Augustin de Romanet, Docteur Queue d'Aéroports de Paris ?
Amélioration de l'expérience passagers et visiteurs en France. Un baromètre mensuel des temps d'attente des passagers aux différents points de contrôle de Charles-de-Gaulle (CDG) et d'Orly sera prochainement publié, ainsi que les motifs qui expliquent les temps d'attente anormaux, selon les déclarations au JDD d'Augustin de Romanet, président d'Aéroports de Paris. Tous les évènements qui auront occasionné un temps d'attente de plus de trente minutes y seront listés. Un recensement instructif, dans la perspective notamment de Paris 2024.
Recueillir l'information et la partager à ses clients, usagers, visiteurs.
Dans de nombreux lieux qui accueillent du public, des passagers ou visiteurs, ce type de mesures est à la base des stratégies d'amélioration de l'expérience client et d'information des voyageurs, visiteurs. La Tour Eiffel n'y est pas encore, Disneyland Paris oui, qui facture d'ailleurs un pass coupe-files ( Disney Premier Access Ultimate) tandis que la SNCF a amélioré l'information des voyageurs en Gares. Les parcs d'attraction déploient des stratégies et moyens considérables pour monitorer en temps réel ce waiting time.
Prendre le pouls de l'attente et en expliquer les causes, la nouveauté chez Aéroports de Paris.
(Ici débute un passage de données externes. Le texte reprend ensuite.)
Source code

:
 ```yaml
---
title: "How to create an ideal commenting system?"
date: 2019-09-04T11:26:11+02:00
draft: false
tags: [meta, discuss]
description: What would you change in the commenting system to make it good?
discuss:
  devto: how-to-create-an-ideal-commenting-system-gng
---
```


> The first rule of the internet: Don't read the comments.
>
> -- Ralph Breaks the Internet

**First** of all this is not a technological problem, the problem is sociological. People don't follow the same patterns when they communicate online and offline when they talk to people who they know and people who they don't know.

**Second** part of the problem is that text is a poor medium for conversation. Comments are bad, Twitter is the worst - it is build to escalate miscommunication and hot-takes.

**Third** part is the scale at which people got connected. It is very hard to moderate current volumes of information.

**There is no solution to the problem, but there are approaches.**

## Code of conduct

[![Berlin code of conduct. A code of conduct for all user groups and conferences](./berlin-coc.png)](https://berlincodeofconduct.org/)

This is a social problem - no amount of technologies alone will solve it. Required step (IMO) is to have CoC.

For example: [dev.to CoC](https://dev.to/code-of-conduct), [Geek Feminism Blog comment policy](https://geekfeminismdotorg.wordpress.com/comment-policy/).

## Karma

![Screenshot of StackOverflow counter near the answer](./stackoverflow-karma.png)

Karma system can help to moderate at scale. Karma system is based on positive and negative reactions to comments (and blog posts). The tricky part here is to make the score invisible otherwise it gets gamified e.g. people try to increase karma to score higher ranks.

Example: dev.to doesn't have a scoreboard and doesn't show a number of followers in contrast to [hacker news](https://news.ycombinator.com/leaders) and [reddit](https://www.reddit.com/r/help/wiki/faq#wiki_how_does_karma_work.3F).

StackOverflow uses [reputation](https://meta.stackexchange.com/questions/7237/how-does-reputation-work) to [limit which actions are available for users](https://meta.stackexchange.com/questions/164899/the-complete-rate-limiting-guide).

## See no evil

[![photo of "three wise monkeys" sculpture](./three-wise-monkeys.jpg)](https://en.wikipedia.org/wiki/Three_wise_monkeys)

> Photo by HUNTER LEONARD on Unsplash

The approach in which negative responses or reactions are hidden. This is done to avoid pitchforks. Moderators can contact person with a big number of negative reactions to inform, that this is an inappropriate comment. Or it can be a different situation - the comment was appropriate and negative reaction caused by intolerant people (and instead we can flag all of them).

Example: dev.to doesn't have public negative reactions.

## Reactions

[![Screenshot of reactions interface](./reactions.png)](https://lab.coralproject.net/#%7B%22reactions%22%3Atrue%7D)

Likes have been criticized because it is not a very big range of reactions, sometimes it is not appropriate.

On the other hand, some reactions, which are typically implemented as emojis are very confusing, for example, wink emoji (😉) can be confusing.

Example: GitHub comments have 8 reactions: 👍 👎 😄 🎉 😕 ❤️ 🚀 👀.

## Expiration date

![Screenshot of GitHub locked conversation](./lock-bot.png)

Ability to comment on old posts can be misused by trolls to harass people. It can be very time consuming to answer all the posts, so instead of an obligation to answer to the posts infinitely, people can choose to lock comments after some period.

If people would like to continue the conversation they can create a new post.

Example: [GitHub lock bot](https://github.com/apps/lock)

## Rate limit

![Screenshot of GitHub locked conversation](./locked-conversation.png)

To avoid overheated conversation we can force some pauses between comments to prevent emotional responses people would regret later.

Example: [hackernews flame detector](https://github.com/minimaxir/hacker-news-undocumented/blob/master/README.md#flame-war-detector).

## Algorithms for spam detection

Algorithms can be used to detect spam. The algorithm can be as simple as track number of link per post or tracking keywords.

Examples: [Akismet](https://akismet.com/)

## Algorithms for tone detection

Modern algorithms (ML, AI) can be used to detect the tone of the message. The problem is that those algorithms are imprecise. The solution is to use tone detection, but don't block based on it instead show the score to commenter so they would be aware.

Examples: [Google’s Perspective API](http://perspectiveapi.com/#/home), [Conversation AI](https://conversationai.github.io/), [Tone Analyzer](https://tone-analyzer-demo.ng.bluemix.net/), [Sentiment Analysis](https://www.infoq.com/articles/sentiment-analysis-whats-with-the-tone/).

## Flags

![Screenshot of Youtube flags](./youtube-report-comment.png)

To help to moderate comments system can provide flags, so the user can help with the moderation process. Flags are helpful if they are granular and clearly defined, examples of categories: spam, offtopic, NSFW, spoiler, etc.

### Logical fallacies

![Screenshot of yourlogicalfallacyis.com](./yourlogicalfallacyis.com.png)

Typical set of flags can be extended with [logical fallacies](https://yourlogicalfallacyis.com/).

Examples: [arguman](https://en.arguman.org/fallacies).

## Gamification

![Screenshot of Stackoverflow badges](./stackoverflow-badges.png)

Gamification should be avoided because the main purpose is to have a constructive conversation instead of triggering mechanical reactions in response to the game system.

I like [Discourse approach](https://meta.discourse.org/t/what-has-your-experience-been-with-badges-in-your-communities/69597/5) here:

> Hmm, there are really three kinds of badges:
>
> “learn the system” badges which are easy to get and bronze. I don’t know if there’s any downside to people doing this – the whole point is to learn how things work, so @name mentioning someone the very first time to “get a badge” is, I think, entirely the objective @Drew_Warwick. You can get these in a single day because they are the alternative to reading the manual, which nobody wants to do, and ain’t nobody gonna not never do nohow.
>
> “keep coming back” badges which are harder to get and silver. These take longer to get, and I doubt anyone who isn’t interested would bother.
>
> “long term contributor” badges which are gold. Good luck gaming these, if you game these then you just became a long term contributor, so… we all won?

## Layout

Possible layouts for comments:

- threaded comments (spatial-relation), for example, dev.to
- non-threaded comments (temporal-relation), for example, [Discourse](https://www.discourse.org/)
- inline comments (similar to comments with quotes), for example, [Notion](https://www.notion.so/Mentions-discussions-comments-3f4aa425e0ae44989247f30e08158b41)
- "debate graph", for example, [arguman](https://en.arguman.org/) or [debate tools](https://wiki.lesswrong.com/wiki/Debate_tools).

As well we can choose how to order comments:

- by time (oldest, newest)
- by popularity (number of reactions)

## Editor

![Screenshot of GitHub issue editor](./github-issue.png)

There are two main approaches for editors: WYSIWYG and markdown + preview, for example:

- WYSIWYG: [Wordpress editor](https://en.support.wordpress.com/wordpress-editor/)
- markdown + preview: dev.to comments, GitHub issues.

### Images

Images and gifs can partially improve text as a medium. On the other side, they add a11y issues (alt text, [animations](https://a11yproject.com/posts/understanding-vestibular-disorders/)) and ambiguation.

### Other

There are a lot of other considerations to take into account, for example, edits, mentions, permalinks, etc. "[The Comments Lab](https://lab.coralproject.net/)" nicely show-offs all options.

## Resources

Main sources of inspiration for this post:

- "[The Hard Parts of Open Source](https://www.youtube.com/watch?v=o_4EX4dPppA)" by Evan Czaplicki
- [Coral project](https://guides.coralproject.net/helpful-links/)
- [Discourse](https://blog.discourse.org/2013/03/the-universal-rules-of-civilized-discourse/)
Le Journal du Dimanche, le JDD, qui a recueilli les propos à ce sujet d'Augustin de Romanet, explique que celui-ci se fait très souvent apostropher sur Twitter ou par SMS en raison des temps d'attente, vécus comme insupportables. Le baromètre a permis par exemple en de savoir qu'en Janvier, la crise la plus aigüe sur cet item a occasionné une thrombose de 50 minutes en moyenne, pour 8650 passagers lors du contrôle de leur passeport ou pièce d'identité. Les raisons qui expliquent ces temps d'attente seront également et utilement partagées : elles ne relèvent pas toujours de Roissy CDG: une panne du logiciel informatique du Ministère de l'Intérieur ou des effectifs insuffisants peuvent occasionner ces délais. “Mais pour plus de 90% des passagers en Janvier, les temps d'attente n'ont pas dépassé les 10 minutes” a rappelé le dirigeant. La perspectives des JO de 2024, la volonté ministérielle et des équipes d'Aéroports de Paris semblent combinées pour expliquer cette attention de partager les données, de comprendre les motifs d'attente trop longue. Aucun communiqué de presse disponible à date sur le site officiel d'ADP ne précise la date de lancement officiel de ce baromètre, pour lequel le Ministère de l'Intérieur semble impliqué, d'après une interlocutrice du service de presse de l'entreprise.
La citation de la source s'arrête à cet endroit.